Marco Vincenzi, «Dear Zampieri» (but also «Dear Daddy»). Five unpublished autographs reveal unknown aspects of Busoni’s life

Between 1883 and 1911, Ferruccio Busoni wrote a letter, some postcards and short messages to Antonio Zampieri and his sons in Trieste. Antonio Zampieri was a good musician and close friend to Busoni during his youth; he often helped him in the difficult relationship with his father Ferdinando. In this paper, besides giving the necessary pieces of information about Zampieri, his family and musical life in Trieste during Busoni’s childhood, the author takes the opportunity to analyse all life relations between father and son, with a particular attention to money matters.

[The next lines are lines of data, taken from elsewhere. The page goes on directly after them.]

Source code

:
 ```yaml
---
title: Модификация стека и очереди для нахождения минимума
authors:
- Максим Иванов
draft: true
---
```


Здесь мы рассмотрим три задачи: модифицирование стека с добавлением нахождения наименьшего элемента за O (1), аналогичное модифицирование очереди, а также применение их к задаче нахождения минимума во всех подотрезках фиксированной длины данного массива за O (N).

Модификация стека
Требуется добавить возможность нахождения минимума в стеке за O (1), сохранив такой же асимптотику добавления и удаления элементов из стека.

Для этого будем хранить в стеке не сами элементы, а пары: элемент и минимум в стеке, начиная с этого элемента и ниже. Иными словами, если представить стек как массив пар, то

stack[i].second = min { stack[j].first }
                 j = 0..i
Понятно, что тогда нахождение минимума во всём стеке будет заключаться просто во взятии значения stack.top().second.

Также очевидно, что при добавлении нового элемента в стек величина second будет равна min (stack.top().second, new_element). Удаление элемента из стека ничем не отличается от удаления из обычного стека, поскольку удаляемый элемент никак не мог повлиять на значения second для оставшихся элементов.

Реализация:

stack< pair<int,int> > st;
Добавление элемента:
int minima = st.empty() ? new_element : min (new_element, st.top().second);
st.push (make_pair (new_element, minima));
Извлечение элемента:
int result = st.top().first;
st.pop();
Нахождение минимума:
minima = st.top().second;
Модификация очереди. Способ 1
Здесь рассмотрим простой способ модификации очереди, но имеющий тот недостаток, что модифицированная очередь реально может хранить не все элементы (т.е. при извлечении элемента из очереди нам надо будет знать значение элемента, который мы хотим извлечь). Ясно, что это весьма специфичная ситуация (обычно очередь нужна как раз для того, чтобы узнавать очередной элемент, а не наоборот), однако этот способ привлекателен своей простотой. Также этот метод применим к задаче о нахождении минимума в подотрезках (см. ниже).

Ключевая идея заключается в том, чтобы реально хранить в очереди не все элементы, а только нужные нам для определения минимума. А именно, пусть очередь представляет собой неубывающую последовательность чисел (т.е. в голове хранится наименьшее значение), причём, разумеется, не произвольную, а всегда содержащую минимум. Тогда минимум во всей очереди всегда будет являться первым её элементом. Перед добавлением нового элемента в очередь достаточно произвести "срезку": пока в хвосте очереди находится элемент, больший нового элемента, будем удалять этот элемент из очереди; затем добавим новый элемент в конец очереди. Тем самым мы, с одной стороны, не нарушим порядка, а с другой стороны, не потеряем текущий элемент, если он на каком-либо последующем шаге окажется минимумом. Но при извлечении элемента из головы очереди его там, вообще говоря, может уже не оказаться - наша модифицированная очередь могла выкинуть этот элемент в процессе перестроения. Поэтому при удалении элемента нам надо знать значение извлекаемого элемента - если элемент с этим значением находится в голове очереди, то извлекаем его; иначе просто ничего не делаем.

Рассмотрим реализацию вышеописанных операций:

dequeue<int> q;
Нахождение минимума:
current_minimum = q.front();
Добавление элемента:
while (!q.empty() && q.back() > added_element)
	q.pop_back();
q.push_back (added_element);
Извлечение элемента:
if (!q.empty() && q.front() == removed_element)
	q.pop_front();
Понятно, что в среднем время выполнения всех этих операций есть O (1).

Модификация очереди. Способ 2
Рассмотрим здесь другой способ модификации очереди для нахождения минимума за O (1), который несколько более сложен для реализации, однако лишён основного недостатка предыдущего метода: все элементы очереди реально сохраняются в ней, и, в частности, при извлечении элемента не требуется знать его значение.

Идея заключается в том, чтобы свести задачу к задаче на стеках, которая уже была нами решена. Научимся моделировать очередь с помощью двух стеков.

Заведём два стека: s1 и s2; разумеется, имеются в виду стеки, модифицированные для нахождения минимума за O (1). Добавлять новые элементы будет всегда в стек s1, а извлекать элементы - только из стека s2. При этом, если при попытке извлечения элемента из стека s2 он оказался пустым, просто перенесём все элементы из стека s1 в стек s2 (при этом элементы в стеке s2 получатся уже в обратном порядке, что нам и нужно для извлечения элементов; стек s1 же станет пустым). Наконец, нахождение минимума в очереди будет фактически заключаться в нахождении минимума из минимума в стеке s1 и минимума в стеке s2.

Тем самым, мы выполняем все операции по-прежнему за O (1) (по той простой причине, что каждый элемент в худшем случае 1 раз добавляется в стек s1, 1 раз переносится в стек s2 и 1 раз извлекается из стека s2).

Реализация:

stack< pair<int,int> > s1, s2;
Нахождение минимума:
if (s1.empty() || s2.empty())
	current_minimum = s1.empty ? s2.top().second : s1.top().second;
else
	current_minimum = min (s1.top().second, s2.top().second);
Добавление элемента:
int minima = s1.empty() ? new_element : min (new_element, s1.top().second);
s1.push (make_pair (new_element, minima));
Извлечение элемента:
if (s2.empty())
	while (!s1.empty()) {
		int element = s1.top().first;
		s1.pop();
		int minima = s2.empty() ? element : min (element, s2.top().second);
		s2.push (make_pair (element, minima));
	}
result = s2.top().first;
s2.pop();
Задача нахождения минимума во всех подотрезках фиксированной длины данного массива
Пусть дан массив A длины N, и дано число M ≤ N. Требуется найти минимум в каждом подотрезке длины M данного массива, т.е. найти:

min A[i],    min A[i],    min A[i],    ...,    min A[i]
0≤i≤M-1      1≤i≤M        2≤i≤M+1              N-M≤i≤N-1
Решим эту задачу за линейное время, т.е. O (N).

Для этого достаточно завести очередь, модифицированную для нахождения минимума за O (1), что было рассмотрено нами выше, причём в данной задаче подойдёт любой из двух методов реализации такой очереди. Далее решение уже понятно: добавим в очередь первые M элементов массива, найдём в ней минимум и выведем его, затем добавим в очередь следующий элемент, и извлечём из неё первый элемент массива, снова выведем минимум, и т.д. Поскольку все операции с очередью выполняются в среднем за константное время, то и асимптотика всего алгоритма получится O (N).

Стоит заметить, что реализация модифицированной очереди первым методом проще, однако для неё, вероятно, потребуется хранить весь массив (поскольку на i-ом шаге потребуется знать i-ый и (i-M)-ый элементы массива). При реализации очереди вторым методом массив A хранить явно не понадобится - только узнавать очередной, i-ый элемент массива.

In fact, Ferruccio’s letter to Zampieri dating from 1883 originates from Ferdinando’s request for a loan. In the following years, Busoni senior asks his son for more and more money, due to his being totally unable to organize everyday life, and his bad habit of making continuous debts. From Ferruccio’s letters 1884-1909 (the year of Ferdinando’s death) we can see the development of this very uneasy situation. Only in Busoni’s preface to one of his Bach Editions we can learn another, unexpected side of his musical education, and of his father’s role in it.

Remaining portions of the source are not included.